What is required.
Nothing but the lines holding the string "Μπορούμε" should appear in the answer. Copy them from the entries.

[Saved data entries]
*** Begin section ***

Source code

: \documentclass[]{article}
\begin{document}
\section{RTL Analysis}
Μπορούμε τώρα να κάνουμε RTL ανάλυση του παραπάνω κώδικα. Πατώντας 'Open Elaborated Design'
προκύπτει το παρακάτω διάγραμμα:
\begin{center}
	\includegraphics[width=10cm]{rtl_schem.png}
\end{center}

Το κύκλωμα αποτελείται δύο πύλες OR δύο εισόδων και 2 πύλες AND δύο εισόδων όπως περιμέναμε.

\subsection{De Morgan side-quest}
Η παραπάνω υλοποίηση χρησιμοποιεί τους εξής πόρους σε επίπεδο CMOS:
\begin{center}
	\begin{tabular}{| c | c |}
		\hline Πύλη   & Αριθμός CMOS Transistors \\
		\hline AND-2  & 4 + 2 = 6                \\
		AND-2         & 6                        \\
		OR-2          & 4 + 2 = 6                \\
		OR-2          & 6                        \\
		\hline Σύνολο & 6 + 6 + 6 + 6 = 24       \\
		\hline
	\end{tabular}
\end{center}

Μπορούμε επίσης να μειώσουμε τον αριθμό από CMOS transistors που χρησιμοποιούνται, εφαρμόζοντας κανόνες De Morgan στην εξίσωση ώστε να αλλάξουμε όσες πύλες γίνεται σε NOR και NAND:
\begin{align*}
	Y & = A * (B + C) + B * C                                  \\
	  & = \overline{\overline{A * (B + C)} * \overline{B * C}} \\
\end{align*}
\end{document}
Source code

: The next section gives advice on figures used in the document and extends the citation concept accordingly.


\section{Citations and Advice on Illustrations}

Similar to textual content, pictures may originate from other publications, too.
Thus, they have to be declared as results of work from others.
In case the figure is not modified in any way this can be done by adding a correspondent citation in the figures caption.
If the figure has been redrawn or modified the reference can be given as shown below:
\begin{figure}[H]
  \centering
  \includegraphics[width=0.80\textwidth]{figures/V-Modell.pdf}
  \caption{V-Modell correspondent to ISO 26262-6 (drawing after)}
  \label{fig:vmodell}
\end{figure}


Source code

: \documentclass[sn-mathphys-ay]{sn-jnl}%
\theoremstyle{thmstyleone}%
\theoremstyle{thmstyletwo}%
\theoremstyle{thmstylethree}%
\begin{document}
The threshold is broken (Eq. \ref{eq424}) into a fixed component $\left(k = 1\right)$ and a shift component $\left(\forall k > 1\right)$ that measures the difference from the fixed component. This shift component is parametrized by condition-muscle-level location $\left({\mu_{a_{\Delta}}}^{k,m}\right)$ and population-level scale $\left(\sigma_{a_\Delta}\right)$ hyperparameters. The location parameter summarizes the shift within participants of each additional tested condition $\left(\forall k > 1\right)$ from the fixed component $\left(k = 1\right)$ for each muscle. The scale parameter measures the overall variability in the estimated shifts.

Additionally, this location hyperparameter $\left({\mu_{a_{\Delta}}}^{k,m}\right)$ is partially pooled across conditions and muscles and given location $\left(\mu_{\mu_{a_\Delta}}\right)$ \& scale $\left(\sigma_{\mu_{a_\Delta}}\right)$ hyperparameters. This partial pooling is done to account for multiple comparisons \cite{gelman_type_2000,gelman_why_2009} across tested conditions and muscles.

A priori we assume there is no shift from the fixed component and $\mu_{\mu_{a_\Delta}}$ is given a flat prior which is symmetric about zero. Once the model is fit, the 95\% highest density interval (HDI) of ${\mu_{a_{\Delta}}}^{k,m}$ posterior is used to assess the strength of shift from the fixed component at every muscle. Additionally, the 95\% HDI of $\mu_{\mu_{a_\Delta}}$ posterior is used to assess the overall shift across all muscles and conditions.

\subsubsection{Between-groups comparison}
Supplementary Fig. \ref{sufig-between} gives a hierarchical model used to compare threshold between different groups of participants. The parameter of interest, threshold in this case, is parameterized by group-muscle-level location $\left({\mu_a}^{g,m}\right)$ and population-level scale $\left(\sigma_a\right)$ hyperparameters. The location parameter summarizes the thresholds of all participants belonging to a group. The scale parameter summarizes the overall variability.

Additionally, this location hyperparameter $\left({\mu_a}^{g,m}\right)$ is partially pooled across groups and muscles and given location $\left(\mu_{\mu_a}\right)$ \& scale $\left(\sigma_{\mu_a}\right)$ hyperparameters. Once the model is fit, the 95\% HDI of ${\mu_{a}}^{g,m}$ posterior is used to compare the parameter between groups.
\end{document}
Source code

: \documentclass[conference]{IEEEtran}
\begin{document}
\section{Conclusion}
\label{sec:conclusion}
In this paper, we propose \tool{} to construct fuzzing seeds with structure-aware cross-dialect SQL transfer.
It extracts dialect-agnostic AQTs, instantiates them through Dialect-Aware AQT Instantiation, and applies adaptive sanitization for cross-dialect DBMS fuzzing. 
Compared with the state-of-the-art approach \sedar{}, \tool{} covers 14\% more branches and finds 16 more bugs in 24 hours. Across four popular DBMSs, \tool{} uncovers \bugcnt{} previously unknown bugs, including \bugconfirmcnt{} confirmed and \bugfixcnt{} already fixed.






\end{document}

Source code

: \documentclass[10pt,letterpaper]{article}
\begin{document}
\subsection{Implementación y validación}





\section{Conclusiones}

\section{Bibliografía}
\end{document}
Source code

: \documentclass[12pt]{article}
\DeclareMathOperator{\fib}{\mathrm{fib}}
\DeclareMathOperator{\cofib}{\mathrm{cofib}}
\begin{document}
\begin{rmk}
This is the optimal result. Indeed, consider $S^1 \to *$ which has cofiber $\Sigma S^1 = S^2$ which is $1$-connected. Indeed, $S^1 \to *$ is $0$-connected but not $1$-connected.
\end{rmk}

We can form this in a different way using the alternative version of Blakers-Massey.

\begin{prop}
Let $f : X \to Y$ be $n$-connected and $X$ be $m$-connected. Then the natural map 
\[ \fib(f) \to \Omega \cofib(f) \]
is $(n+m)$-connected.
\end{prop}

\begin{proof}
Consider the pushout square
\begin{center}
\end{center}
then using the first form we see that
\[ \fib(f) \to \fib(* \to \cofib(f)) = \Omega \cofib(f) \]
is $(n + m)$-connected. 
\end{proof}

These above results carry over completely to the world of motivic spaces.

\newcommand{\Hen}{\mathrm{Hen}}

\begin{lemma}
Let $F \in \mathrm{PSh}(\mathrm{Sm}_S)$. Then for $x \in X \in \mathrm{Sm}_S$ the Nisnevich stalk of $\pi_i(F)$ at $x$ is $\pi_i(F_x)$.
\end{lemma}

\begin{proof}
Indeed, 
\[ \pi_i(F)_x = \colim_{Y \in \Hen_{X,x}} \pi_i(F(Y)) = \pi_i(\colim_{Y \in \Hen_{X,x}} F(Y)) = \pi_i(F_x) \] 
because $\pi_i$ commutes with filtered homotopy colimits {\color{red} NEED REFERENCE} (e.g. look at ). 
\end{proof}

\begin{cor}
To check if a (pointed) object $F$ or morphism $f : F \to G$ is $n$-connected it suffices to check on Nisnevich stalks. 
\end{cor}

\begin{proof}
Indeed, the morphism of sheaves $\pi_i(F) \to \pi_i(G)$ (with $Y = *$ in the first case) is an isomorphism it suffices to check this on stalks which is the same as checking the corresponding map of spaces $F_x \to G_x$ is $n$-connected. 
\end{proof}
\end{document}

*** End section ***

Exercise answer.
Μπορούμε τώρα να κάνουμε RTL ανάλυση του παραπάνω κώδικα. Πατώντας 'Open Elaborated Design'
Μπορούμε επίσης να μειώσουμε τον αριθμό από CMOS transistors που χρησιμοποιούνται, εφαρμόζοντας κανόνες De Morgan στην εξίσωση ώστε να αλλάξουμε όσες πύλες γίνεται σε NOR και NAND:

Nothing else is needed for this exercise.